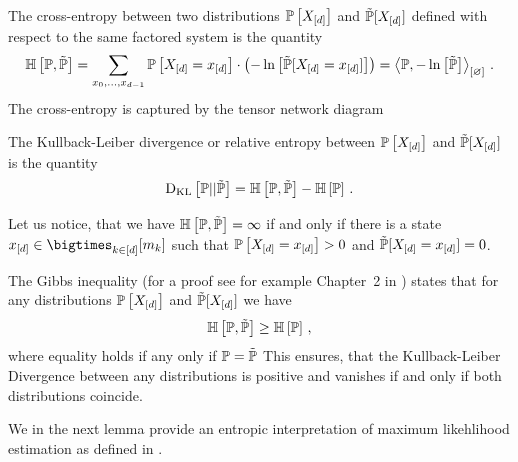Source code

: \begin{definition}
    \label{def:crossEntropy}
    The cross-entropy between two distributions $\probwith$ and $\secprobat{\shortcatvariables}$ defined with respect to the same factored system is the quantity
    \begin{align*}
        \centropyof{\probtensor}{\secprobtensor}
        = \sum_{\catindices}  \probat{\indexedshortcatvariables} \cdot \left(-\lnof{\secprobat{\indexedshortcatvariables}}\right)
        = \contraction{\probtensor,-\lnof{\secprobtensor}} \, .
    \end{align*}
    The cross-entropy is captured by the tensor network diagram
    \begin{center}
        
    \end{center}
    The Kullback-Leiber divergence or relative entropy between $\probwith$ and $\secprobat{\shortcatvariables}$ is the quantity
    \begin{align*}
        \kldivof{\probtensor}{\secprobtensor} = \centropyof{\probtensor}{\secprobtensor} - \sentropyof{\probtensor}  \, .
    \end{align*}
\end{definition}

Let us notice, that we have $\centropyof{\probtensor}{\secprobtensor} = \infty$ if and only if there is a state $\shortcatindicesin$ such that $\probat{\indexedshortcatvariables}>0$ and $\secprobtensor[\indexedshortcatvariables]=0$.

The Gibbs inequality (for a proof see for example Chapter~2 in \cite{cover_elements_2006}) states that for any distributions $\probwith$ and $\secprobat{\shortcatvariables}$ we have
\begin{align*}
    \centropyof{\probtensor}{\secprobtensor} \geq \sentropyof{\probtensor} \, ,
\end{align*}
where equality holds if any only if $\probtensor=\secprobtensor$
This ensures, that the Kullback-Leiber Divergence between any distributions is positive and vanishes if and only if both distributions coincide.

We in the next lemma provide an entropic interpretation of maximum likehlihood estimation as defined in .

= = =

PROBLEM TO SOLVE: Set out exactly the run of lines that begins at the line holding "Let us notice, that" and ends at the last line of the data.

EXERCISE ANSWER:
Let us notice, that we have $\centropyof{\probtensor}{\secprobtensor} = \infty$ if and only if there is a state $\shortcatindicesin$ such that $\probat{\indexedshortcatvariables}>0$ and $\secprobtensor[\indexedshortcatvariables]=0$.

The Gibbs inequality (for a proof see for example Chapter~2 in \cite{cover_elements_2006}) states that for any distributions $\probwith$ and $\secprobat{\shortcatvariables}$ we have
\begin{align*}
    \centropyof{\probtensor}{\secprobtensor} \geq \sentropyof{\probtensor} \, ,
\end{align*}
where equality holds if any only if $\probtensor=\secprobtensor$
This ensures, that the Kullback-Leiber Divergence between any distributions is positive and vanishes if and only if both distributions coincide.

We in the next lemma provide an entropic interpretation of maximum likehlihood estimation as defined in .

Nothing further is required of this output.